Nós somos os privilegiados de um possível único corpo celeste que produz e abriga a vida. Somos o referencial do universo. Confesso que penso diferente. Afinal, por que a Terra é o único, com o privilégio da vida?  Até quando a ciência insistirá nesta defesa?

Mas o momento não é para polêmicas neste sentido. O objetivo deste breve ensaio é refletir sobre ações destrutivas contra a nossa Mãe Terra e as soluções possíveis para o resgate de todas as formas de vida, inclusive a humana. Sempre estou a questionar o que nós humanos, seres pensantes, temos realizado para garantir todos os benefícios que a nossa “mãe” nos entrega, para garantir a existência da vida.

Nos primórdios da sua existência, a relação homem/natureza era aparentemente mais simples para a sobrevivência, o que permitia a renovação dos seus recursos. O tempo passou, a humanidade deixou de ser apenas coletora, passou a produzir de acordo com seus anseios, construíram civilizações poderosas, alimentando a sede de poder e acreditando ser possível tudo dominar, inclusive a própria natureza, como fonte de exploração, esquecendo ser ela essencial para a vida. Uma cegueira que ignora a nossa total dependência. Uma visão na qual o que importa é o lucro, é um não à vida.  Não esqueçamos que esta é a essência do capital.

Interessante, conhecermos sobre o que fala a ciência e a mitologia, a respeito da nossa Casa Maior. Para os antigos gregos, a Terra, nascida do caos, foi a responsável pela organização do cosmo que estava em desordem, o que possibilitou a criação da harmonia, consequentemente da vida. Semelhante ao que diz o livro do Gênesis, quando fala da transformação do caos em ordem, e todas as criações, inclusive a humana… Gaia, considerada a mãe geradora de todos os deuses, portanto, a mãe da abundância, da prosperidade e do amor infinito.

Na espiritualidade, Gaia representa a energia feminina e a conexão profunda com a natureza. A força vital que mantém a vida no planeta, reverenciada como a divindade que promove a harmonia e o equilíbrio entre os homens e o meio ambiente.

No Brasil, os povos originários acreditam que a “Mãe Terra” fornece a água da vida que lhes dá a abundante provisão de alimentos. Uma sabedoria que vem dos seus antepassados na convivência intima com a natureza em todas as dimensões.
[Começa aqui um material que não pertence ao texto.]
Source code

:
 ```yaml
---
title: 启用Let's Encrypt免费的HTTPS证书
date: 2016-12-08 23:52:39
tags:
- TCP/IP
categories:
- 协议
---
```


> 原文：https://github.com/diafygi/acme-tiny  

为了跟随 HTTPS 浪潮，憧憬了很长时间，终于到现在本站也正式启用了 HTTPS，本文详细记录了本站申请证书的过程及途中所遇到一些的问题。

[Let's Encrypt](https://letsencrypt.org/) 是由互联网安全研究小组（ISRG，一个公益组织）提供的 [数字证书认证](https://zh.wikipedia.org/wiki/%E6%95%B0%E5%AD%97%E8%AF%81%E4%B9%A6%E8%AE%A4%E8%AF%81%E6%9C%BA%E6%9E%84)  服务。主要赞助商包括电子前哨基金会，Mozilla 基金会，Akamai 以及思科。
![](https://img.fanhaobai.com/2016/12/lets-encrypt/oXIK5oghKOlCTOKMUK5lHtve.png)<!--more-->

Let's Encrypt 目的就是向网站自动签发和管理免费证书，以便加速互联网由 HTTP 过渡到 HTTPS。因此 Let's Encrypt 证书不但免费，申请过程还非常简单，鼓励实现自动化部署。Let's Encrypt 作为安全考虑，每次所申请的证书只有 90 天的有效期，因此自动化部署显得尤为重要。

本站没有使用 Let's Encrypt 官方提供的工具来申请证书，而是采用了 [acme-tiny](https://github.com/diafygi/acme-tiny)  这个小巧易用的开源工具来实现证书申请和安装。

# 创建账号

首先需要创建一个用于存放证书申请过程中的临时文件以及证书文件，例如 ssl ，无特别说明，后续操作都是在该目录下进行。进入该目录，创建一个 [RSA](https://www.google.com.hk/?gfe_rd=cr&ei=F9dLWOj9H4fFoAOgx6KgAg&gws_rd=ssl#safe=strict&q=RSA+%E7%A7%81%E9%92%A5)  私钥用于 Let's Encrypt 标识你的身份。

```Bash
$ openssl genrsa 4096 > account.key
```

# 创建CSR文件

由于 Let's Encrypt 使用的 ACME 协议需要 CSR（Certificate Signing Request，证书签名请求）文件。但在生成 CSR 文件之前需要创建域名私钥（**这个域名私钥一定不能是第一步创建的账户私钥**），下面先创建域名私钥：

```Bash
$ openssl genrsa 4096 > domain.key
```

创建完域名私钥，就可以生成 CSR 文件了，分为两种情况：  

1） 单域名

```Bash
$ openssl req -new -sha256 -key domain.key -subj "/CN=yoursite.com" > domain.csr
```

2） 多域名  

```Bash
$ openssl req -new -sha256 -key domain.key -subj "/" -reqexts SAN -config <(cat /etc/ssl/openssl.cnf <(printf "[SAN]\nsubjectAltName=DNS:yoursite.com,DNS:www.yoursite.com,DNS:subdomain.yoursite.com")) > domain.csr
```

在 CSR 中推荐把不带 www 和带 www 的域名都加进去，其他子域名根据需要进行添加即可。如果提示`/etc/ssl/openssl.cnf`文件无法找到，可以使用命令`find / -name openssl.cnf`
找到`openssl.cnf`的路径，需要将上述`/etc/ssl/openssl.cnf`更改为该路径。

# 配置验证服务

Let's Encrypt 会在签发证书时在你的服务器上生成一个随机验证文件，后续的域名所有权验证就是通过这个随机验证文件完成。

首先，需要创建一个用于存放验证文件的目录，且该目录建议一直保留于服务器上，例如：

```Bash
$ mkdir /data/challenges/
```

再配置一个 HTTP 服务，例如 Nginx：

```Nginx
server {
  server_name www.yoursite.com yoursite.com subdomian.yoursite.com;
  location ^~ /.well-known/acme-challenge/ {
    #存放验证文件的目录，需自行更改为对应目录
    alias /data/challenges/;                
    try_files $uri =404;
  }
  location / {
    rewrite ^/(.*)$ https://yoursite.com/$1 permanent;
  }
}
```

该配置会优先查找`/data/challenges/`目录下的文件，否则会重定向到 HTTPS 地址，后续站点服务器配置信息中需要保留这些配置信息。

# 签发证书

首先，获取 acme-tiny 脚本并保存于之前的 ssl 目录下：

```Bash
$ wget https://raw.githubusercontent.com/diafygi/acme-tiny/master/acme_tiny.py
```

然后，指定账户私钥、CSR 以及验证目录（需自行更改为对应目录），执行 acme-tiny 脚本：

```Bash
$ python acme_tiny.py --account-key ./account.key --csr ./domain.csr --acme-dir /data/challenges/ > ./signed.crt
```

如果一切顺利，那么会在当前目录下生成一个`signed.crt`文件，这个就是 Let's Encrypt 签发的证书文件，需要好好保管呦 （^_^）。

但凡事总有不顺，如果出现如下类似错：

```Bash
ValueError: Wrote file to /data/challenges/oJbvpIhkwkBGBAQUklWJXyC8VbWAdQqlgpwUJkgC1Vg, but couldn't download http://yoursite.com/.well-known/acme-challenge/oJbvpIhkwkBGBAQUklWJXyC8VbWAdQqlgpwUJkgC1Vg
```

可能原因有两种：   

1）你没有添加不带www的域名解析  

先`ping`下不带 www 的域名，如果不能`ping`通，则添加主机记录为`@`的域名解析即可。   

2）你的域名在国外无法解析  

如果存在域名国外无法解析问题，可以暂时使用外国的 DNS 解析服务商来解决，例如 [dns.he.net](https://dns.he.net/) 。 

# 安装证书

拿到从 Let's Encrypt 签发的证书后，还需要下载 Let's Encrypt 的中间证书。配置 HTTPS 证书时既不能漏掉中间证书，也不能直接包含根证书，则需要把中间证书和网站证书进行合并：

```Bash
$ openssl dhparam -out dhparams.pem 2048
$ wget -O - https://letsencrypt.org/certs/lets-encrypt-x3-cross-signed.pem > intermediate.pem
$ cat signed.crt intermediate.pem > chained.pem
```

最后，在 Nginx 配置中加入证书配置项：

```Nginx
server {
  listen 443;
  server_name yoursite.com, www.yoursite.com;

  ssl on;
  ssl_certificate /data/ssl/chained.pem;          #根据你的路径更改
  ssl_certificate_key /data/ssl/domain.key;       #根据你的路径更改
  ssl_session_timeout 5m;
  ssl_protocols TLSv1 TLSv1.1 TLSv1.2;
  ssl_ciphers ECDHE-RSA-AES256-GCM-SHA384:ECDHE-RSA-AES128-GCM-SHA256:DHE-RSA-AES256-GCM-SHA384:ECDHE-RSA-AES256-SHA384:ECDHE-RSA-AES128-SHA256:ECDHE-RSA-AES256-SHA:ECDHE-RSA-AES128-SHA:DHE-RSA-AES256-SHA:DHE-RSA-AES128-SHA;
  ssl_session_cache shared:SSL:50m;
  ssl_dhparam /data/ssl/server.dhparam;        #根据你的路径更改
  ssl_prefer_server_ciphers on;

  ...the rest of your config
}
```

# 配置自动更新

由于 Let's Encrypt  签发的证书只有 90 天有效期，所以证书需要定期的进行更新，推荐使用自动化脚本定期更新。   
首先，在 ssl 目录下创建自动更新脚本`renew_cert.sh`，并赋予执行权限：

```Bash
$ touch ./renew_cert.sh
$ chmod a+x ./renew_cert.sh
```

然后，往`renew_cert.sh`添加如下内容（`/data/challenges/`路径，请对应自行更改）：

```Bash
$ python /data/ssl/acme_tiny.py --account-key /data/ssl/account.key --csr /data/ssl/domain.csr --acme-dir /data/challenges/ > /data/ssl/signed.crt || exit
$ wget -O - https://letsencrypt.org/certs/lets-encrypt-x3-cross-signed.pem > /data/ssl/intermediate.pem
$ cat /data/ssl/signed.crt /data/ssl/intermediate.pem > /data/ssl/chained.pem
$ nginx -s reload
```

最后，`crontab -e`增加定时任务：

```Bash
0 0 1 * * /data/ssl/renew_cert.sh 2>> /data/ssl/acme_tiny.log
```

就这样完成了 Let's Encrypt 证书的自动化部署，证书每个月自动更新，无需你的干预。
Quem sabe, a mitologia grega inspirou o britânico James E. Lovelock, no desenvolvimento dos seus estudos que propuseram ser o planeta Terra um super organismo, no qual tudo é parte de um todo. Em suas pesquisas, Lovelock defendeu um sistema que reflete equilíbrio ou relação entre todos os seres, criando a chamada Teoria de Gaia. É um dos responsáveis pelo despertar ambientalista nos anos 1960.

A Teoria de Gaia defende ser o nosso planeta um imenso organismo vivo e auto-regulador. Entretanto, impossível esquecer que sua capacidade de sobrevivência está fragilizada em um desequilíbrio que tomou proporções trágicas a partir da Revolução Industrial, quando os recursos naturais passaram a ser mais intensamente explorados.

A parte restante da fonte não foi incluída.